Introduction to Demand Function Selection

When attempting to maximise profit through various demand functions, traditional methods typically involve calculating expected profits for each function and selecting the one with the highest value. This approach often overlooks the variability in user behaviours and the dynamic factors influencing demand. In real-world scenarios, market demand rarely aligns with static models, such as the favoured D5 Function Demand mentioned in the previous part. Rapidly changing external factors, including consumer behaviours and market conditions, require companies to react swiftly and adapt their strategies.

Introduction to Thompson Sampling (TS) and Its Application in Demand Function Selection

Thompson Sampling (TS) offers a more flexible, Bayesian-inspired approach to demand function selection. Rather than relying solely on static models, TS updates selection preferences in real-time, using profit observations from different demand functions to adjust its strategy. The adaptive nature of TS strikes a balance between exploration — testing diverse demand functions — and exploitation — leveraging existing knowledge to maximise profit.

TS operates by incrementally favouring demand functions that demonstrate higher profitability.
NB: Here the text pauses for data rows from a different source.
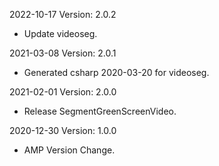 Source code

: 2022-10-17 Version: 2.0.2
- Update videoseg.

2021-03-08 Version: 2.0.1
- Generated csharp 2020-03-20 for videoseg.

2021-02-01 Version: 2.0.0
- Release SegmentGreenScreenVideo.

2020-12-30 Version: 1.0.0
- AMP Version Change.

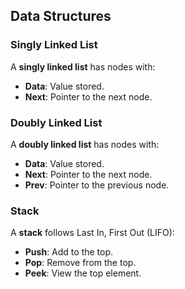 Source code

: 

## Data Structures

### Singly Linked List
A **singly linked list** has nodes with:
- **Data**: Value stored.
- **Next**: Pointer to the next node.

### Doubly Linked List
A **doubly linked list** has nodes with:
- **Data**: Value stored.
- **Next**: Pointer to the next node.
- **Prev**: Pointer to the previous node.

### Stack
A **stack** follows Last In, First Out (LIFO):
- **Push**: Add to the top.
- **Pop**: Remove from the top.
- **Peek**: View the top element.


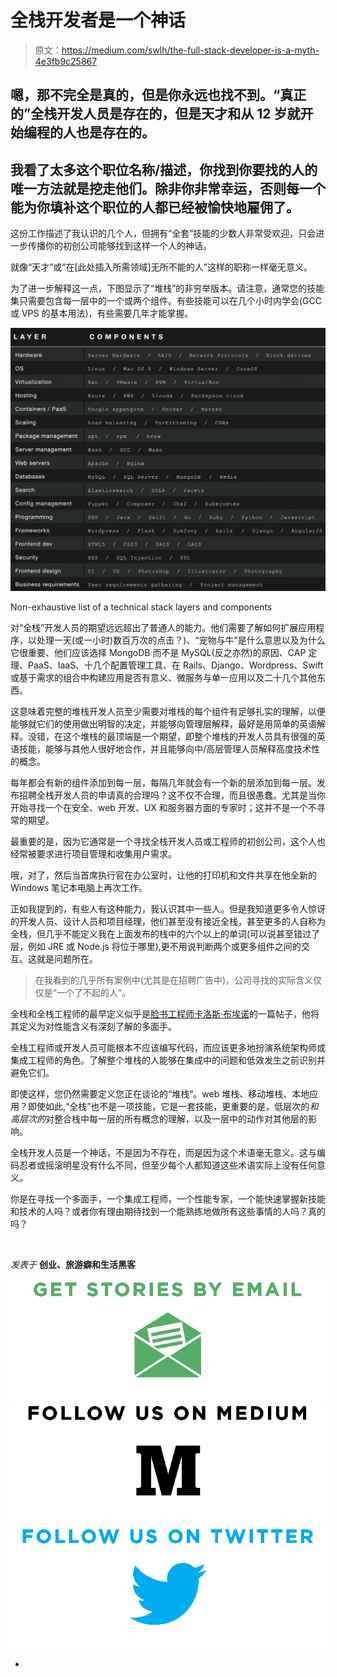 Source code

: # 全栈开发者是一个神话

> 原文：<https://medium.com/swlh/the-full-stack-developer-is-a-myth-4e3fb9c25867>

## 嗯，那不完全是真的，但是你永远也找不到。“真正的”全栈开发人员是存在的，但是天才和从 12 岁就开始编程的人也是存在的。

## 我看了太多这个职位名称/描述，你找到你要找的人的唯一方法就是挖走他们。除非你非常幸运，否则每一个能为你填补这个职位的人都已经被愉快地雇佣了。

这份工作描述了我认识的几个人，但拥有“全套”技能的少数人非常受欢迎，只会进一步传播你的初创公司能够找到这样一个人的神话。

就像“天才”或“在[此处插入所需领域]无所不能的人”这样的职称一样毫无意义。

为了进一步解释这一点，下图显示了“堆栈”的非穷举版本。请注意，通常您的技能集只需要包含每一层中的一个或两个组件。有些技能可以在几个小时内学会(GCC 或 VPS 的基本用法)，有些需要几年才能掌握。

![](img/dd558e62350b74450dfcd95e5fe78af7.png)

Non-exhaustive list of a technical stack layers and components

对“全栈”开发人员的期望远远超出了普通人的能力。他们需要了解如何扩展应用程序，以处理一天(或一小时)数百万次的点击？)、“宠物与牛”是什么意思以及为什么它很重要、他们应该选择 MongoDB 而不是 MySQL(反之亦然)的原因、CAP 定理、PaaS、IaaS、十几个配置管理工具、在 Rails、Django、Wordpress、Swift 或基于需求的组合中构建应用是否有意义、微服务与单一应用以及二十几个其他东西。

这意味着完整的堆栈开发人员至少需要对堆栈的每个组件有足够扎实的理解，以便能够就它们的使用做出明智的决定，并能够向管理层解释，最好是用简单的英语解释。没错，在这个堆栈的最顶端是一个期望，即整个堆栈的开发人员具有很强的英语技能，能够与其他人很好地合作，并且能够向中/高层管理人员解释高度技术性的概念。

每年都会有新的组件添加到每一层，每隔几年就会有一个新的层添加到每一层。发布招聘全栈开发人员的申请真的合理吗？这不仅不合理，而且很愚蠢。尤其是当你开始寻找一个在安全、web 开发、UX 和服务器方面的专家时；这并不是一个不寻常的期望。

最重要的是，因为它通常是一个寻找全栈开发人员或工程师的初创公司，这个人也经常被要求进行项目管理和收集用户需求。

哦，对了，然后当首席执行官在办公室时，让他的打印机和文件共享在他全新的 Windows 笔记本电脑上再次工作。

正如我提到的，有些人有这种能力，我认识其中一些人。但是我知道更多令人惊讶的开发人员、设计人员和项目经理，他们甚至没有接近全栈，甚至更多的人自称为全栈，但几乎不能定义我在上面发布的栈中的六个以上的单词(可以说甚至错过了层，例如 JRE 或 Node.js 将位于哪里),更不用说判断两个或更多组件之间的交互。这就是问题所在。

> 在我看到的几乎所有案例中(尤其是在招聘广告中)，公司寻找的实际含义仅仅是“一个了不起的人”。

全栈和全栈工程师的最早定义似乎是[脸书工程师卡洛斯·布埃诺](https://www.facebook.com/notes/facebook-engineering/the-full-stack-part-i/461505383919)的一篇帖子，他将其定义为对性能含义有深刻了解的多面手。

全栈工程师或开发人员可能根本不应该编写代码，而应该更多地扮演系统架构师或集成工程师的角色。了解整个堆栈的人能够在集成中的问题和低效发生之前识别并避免它们。

即使这样，您仍然需要定义您正在谈论的“堆栈”。web 堆栈、移动堆栈、本地应用？即使如此,“全栈”也不是一项技能，它是一套技能，更重要的是，低层次的*和高层次的*对整合栈中每一层的所有概念的理解，以及一层中的动作对其他层的影响。

全栈开发人员是一个神话，不是因为不存在，而是因为这个术语毫无意义。这与编码忍者或摇滚明星没有什么不同，但至少每个人都知道这些术语实际上没有任何意义。

你是在寻找一个多面手，一个集成工程师，一个性能专家，一个能快速掌握新技能和技术的人吗？或者你有理由期待找到一个能熟练地做所有这些事情的人吗？真的吗？

![](img/c1192ebad88d6b1fc6ae1d6a2bc61154.png)

*发表于* **创业、旅游癖和生活黑客**

[![](img/de26c089e79a3a2a25d2b750ff6db50f.png)](http://supply.us9.list-manage.com/subscribe?u=310af6eb2240d299c7032ef6c&id=d28d8861ad)[![](img/f47a578114e0a96bdfabc3a5400688d5.png)](https://blog.growth.supply/)[![](img/c1351daa9c4f0c8ac516addb60c82f6b.png)](https://twitter.com/swlh_)

-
This refinement process guides the system toward those demand functions that best reflect the current market conditions. However, it’s important to note that TS does not aim to directly identify the optimal combination of quantity and price (Q and P) for absolute profit maximisation in a static environment. Instead, it selects demand functions with higher relative success, focusing on maximising the expected average profit rather than guaranteeing the highest possible profit at any given time.

Once TS identifies the most promising demand function, it aids in determining the optimal quantity and price (Q and P) for maximising profit within that specific function. The process starts with assigning an optimal probability to each demand function. These probabilities are then updated iteratively based on performance data, with each iteration involving a random draw from each option's distribution. This allows TS to "serve" the option that it believes is most likely to be optimal, in line with real-time observations.
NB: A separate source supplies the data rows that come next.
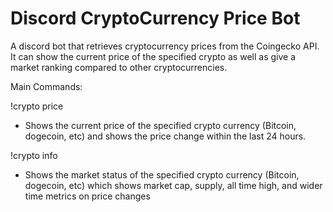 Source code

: # Discord CryptoCurrency Price Bot

A discord bot that retrieves cryptocurrency prices from the Coingecko API. It can show the current price of the specified crypto as well as give a market ranking compared to other cryptocurrencies.

Main Commands:

!crypto price <CRYPTONAME>

- Shows the current price of the specified crypto currency (Bitcoin, dogecoin, etc) and shows the price change within the last 24 hours.

!crypto info <CRYPTONAME>

- Shows the market status of the specified crypto currency (Bitcoin, dogecoin, etc) which shows market cap, supply, all time high, and wider time metrics on price changes  
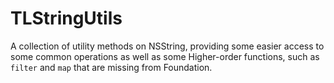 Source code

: TLStringUtils
=============
A collection of utility methods on NSString, providing some easier access to some common operations as well as some Higher-order functions, such as `filter` and `map` that are missing from Foundation. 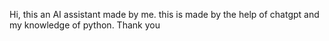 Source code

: Hi, this an AI assistant made by me.
this is made by the help of chatgpt and my knowledge of python.
Thank you
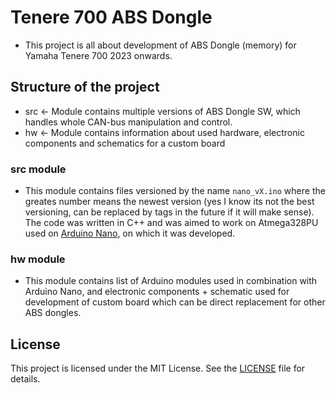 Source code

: # Tenere 700 ABS Dongle

- This project is all about development of ABS Dongle (memory) for Yamaha Tenere 700 2023 onwards.

## Structure of the project

- src &#8592; Module contains multiple versions of ABS Dongle SW, which handles whole CAN-bus manipulation and control.
- hw &#8592; Module contains information about used hardware, electronic components and schematics for a custom board

### src module

- This module contains files versioned by the name `nano_vX.ino` where the greates number means the newest version (yes I know its not the best versioning, can be replaced by tags in the future if it will make sense). The code was written in C++ and was aimed to work on Atmega328PU used on [Arduino Nano](https://docs.arduino.cc/hardware/nano/), on which it was developed.

### hw module

- This module contains list of Arduino modules used in combination with Arduino Nano, and electronic components + schematic used for development of custom board which can be direct replacement for other ABS dongles.

## License

This project is licensed under the MIT License. See the [LICENSE](LICENSE) file for details.
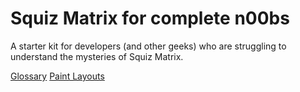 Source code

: # Squiz Matrix for complete n00bs

A starter kit for developers (and other geeks) who are struggling to understand the mysteries of Squiz Matrix.

[Glossary](../master/glossary.md)
[Paint Layouts](../master/paintlayouts/structure.md)
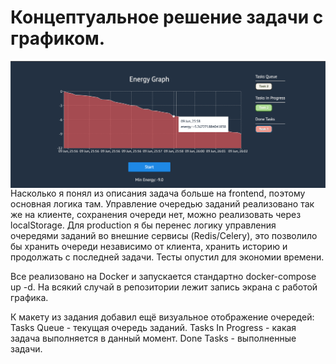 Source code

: # Концептуальное решение задачи с графиком.
<img src="https://github.com/spleshkov/test-graph/blob/master/Screenshot.png" width=600 align=right>

Насколько я понял из описания задача больше на frontend, поэтому основная логика там.
Управление очередью заданий реализовано так же на клиенте, сохранения очереди нет, можно реализовать через localStorage.
Для production я бы перенес логику управления очередями заданий во внешние сервисы (Redis/Celery), это позволило бы хранить очереди независимо от клиента, 
хранить историю и продолжать с последней задачи.
Тесты опустил для экономии времени.

Все реализовано на Docker и запускается стандартно docker-compose up -d.
На всякий случай в репозитории лежит запись экрана с работой графика.

К макету из задания добавил ещё визуальное отображение очередей: 
Tasks Queue - текущая очередь заданий.
Tasks In Progress - какая задача выполняется в данный момент.
Done Tasks - выполненные задачи.

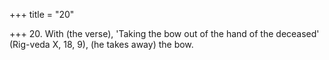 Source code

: +++
title = "20"

+++
20. With (the verse), 'Taking the bow out of the hand of the deceased' (Rig-veda X, 18, 9), (he takes away) the bow.

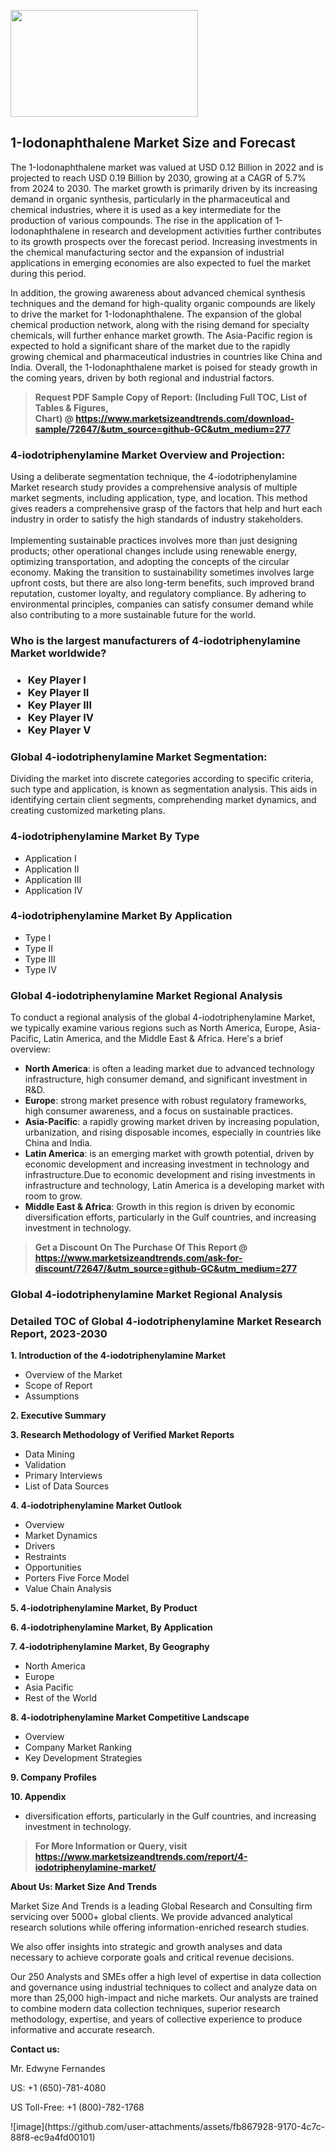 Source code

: <p><img class="alignnone size-medium wp-image-20088" src="https://ffe5etoiles.com/wp-content/uploads/2024/12/MST1-300x171.png" alt="" width="300" height="171" /></p><h2>1-Iodonaphthalene Market Size and Forecast</h2><p>The 1-Iodonaphthalene market was valued at USD 0.12 Billion in 2022 and is projected to reach USD 0.19 Billion by 2030, growing at a CAGR of 5.7% from 2024 to 2030. The market growth is primarily driven by its increasing demand in organic synthesis, particularly in the pharmaceutical and chemical industries, where it is used as a key intermediate for the production of various compounds. The rise in the application of 1-Iodonaphthalene in research and development activities further contributes to its growth prospects over the forecast period. Increasing investments in the chemical manufacturing sector and the expansion of industrial applications in emerging economies are also expected to fuel the market during this period.</p><p>In addition, the growing awareness about advanced chemical synthesis techniques and the demand for high-quality organic compounds are likely to drive the market for 1-Iodonaphthalene. The expansion of the global chemical production network, along with the rising demand for specialty chemicals, will further enhance market growth. The Asia-Pacific region is expected to hold a significant share of the market due to the rapidly growing chemical and pharmaceutical industries in countries like China and India. Overall, the 1-Iodonaphthalene market is poised for steady growth in the coming years, driven by both regional and industrial factors.</p></p><blockquote id="" class=""><strong>Request PDF Sample Copy of Report: (Including Full TOC, List of Tables &amp; Figures, Chart)&nbsp;@&nbsp;<strong><a href="https://www.marketsizeandtrends.com/download-sample/72647/&utm_source=github-GC&utm_medium=277" target="_blank">https://www.marketsizeandtrends.com/download-sample/72647/&utm_source=github-GC&utm_medium=277</a></strong></strong></blockquote><h3 id="" class="">4-iodotriphenylamine Market&nbsp;Overview and Projection:</h3><p id="" class="">Using a deliberate segmentation technique, the 4-iodotriphenylamine Market research study provides a comprehensive analysis of multiple market segments, including application, type, and location. This method gives readers a comprehensive grasp of the factors that help and hurt each industry in order to satisfy the high standards of industry stakeholders. <br /> <br />Implementing sustainable practices involves more than just designing products; other operational changes include using renewable energy, optimizing transportation, and adopting the concepts of the circular economy. Making the transition to sustainability sometimes involves large upfront costs, but there are also long-term benefits, such improved brand reputation, customer loyalty, and regulatory compliance. By adhering to environmental principles, companies can satisfy consumer demand while also contributing to a more sustainable future for the world.</p><h3 id="" class="">Who is the largest manufacturers of&nbsp;4-iodotriphenylamine Market worldwide?</h3><h3 class=""><p><ul><li>Key Player I </li><li> Key Player II </li><li> Key Player III </li><li> Key Player IV </li><li> Key Player V</li></ul></p></h3><h3 id="" class="">Global&nbsp;4-iodotriphenylamine Market Segmentation:</h3><p id="" class="">Dividing the market into discrete categories according to specific criteria, such type and application, is known as segmentation analysis. This aids in identifying certain client segments, comprehending market dynamics, and creating customized marketing plans.</p><h3 id="" class="">4-iodotriphenylamine Market&nbsp;By Type</h3><p><p><ul><li>Application I</li><li> Application II</li><li> Application III</li><li> Application IV</p></li></ul></p></p><h3 id="" class="">4-iodotriphenylamine Market&nbsp;By Application</h3><p class=""><p><ul><li>Type I</li><li> Type II</li><li> Type III</li><li> Type IV</li></ul></p></p><h3 id="" class="">Global 4-iodotriphenylamine Market Regional Analysis</h3><p id="" class="">To conduct a regional analysis of the global 4-iodotriphenylamine Market, we typically examine various regions such as North America, Europe, Asia-Pacific, Latin America, and the Middle East &amp; Africa. Here's a brief overview:</p><ul><li><strong>North America</strong>: is often a leading market due to advanced technology infrastructure, high consumer demand, and significant investment in R&amp;D.</li><li><strong>Europe</strong>: strong market presence with robust regulatory frameworks, high consumer awareness, and a focus on sustainable practices.</li><li><strong>Asia-Pacific</strong>: a rapidly growing market driven by increasing population, urbanization, and rising disposable incomes, especially in countries like China and India.</li><li><strong>Latin America</strong>: is an emerging market with growth potential, driven by economic development and increasing investment in technology and infrastructure.Due to economic development and rising investments in infrastructure and technology, Latin America is a developing market with room to grow.</li><li><strong>Middle East &amp; Africa</strong>: Growth in this region is driven by economic diversification efforts, particularly in the Gulf countries, and increasing investment in technology.</li></ul><blockquote id="" class=""><strong>Get a Discount On The Purchase Of This Report @ <strong><a href="https://www.marketsizeandtrends.com/ask-for-discount/72647/&utm_source=github-GC&utm_medium=277" target="_blank">https://www.marketsizeandtrends.com/ask-for-discount/72647/&utm_source=github-GC&utm_medium=277</a></strong></strong></blockquote><h3 id="" class="">Global 4-iodotriphenylamine Market Regional Analysis</h3><h3 id="" class="">Detailed TOC of Global 4-iodotriphenylamine Market Research Report, 2023-2030</h3><p id="" class=""><strong>1. Introduction of the 4-iodotriphenylamine Market</strong></p><ul><li>Overview of the Market</li><li>Scope of Report</li><li>Assumptions</li></ul><p id="" class=""><strong>2. Executive Summary</strong></p><p id="" class=""><strong>3. Research Methodology of Verified Market Reports</strong></p><ul><li>Data Mining</li><li>Validation</li><li>Primary Interviews</li><li>List of Data Sources</li></ul><p id="" class=""><strong>4. 4-iodotriphenylamine Market Outlook</strong></p><ul><li>Overview</li><li>Market Dynamics</li><li>Drivers</li><li>Restraints</li><li>Opportunities</li><li>Porters Five Force Model</li><li>Value Chain Analysis</li></ul><p id="" class=""><strong>5. 4-iodotriphenylamine Market, By Product</strong></p><p id="" class=""><strong>6. 4-iodotriphenylamine Market, By Application</strong></p><p id="" class=""><strong>7. 4-iodotriphenylamine Market, By Geography</strong></p><ul><li>North America</li><li>Europe</li><li>Asia Pacific</li><li>Rest of the World</li></ul><p id="" class=""><strong>8. 4-iodotriphenylamine Market Competitive Landscape</strong></p><ul><li>Overview</li><li>Company Market Ranking</li><li>Key Development Strategies</li></ul><p id="" class=""><strong>9. Company Profiles</strong></p><p id="" class=""><strong>10. Appendix</strong></p><ul><li>diversification efforts, particularly in the Gulf countries, and increasing investment in technology.</li></ul><blockquote id="" class=""><strong>For More Information or Query, visit <strong><strong><a href="https://www.marketsizeandtrends.com/report/4-iodotriphenylamine-market/" target="_blank">https://www.marketsizeandtrends.com/report/4-iodotriphenylamine-market/</a></strong></strong></strong></blockquote><p id="" class=""><strong>About Us: Market Size And Trends</strong></p><p id="" class="">Market Size And Trends is a leading Global Research and Consulting firm servicing over 5000+ global clients. We provide advanced analytical research solutions while offering information-enriched research studies.</p><p id="" class="">We also offer insights into strategic and growth analyses and data necessary to achieve corporate goals and critical revenue decisions.</p><p id="" class="">Our 250 Analysts and SMEs offer a high level of expertise in data collection and governance using industrial techniques to collect and analyze data on more than 25,000 high-impact and niche markets. Our analysts are trained to combine modern data collection techniques, superior research methodology, expertise, and years of collective experience to produce informative and accurate research.</p><p id="" class=""><strong>Contact us:</strong></p><p id="" class="">Mr. Edwyne Fernandes</p><p id="" class="">US: +1 (650)-781-4080</p><p id="" class="">US Toll-Free: +1 (800)-782-1768</p>
![image](https://github.com/user-attachments/assets/fb867928-9170-4c7c-88f8-ec9a4fd00101)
An essential feature of TS is its ability to adapt its strategy according to the certainty of its estimates. During high uncertainty, TS explores a broader range of demand functions and price points, ensuring that potentially profitable opportunities are not missed. As the model gains more confidence in its predictions, TS narrows its focus to demand functions that more closely align with actual market demand, gradually leading to price selections near the optimal point. This iterative approach allows TS to continuously adjust and optimise pricing in dynamic and unpredictable market environments.

The Concept of Thompson Sampling Is Derived from the “Multi-Armed Bandit”

Figure 4: Multi-Arm Bandit. Image Source: towardsdatascience.com

• Start with Uncertainty
  Initially, each "slot machine", representing different demand functions or options, appears equally likely to maximise profit. The algorithm begins to work by testing each function to gather preliminary data on potential profits.
• Building Distributions
  With each test, the algorithm constructs a probability distribution for each demand function, representing an estimate of each function’s expected “reward”. This enables the model to understand which demand functions may yield higher profits.
• Probabilistic Selection
  At each round, the algorithm samples from these distributions, probabilistically choosing the demand function with the highest estimated profit. This approach balances exploration when trying less-tested functions and exploitation by focusing on high-reward options.
• Updates Based on Results
  After testing a chosen demand function, the algorithm updates its probability distribution with the new profit data, refining its profit estimates.
• Repeat and Refine
  This cycle of testing, updating, and selecting continues repeatedly. In each round, the algorithm improves its understanding of which demand functions consistently generate higher profits.
• Final Outcome
  As profit estimates become more accurate over time, the algorithm reliably identifies and selects the demand function that yields the truly highest profit, optimising the demand function selection based on the profit observed.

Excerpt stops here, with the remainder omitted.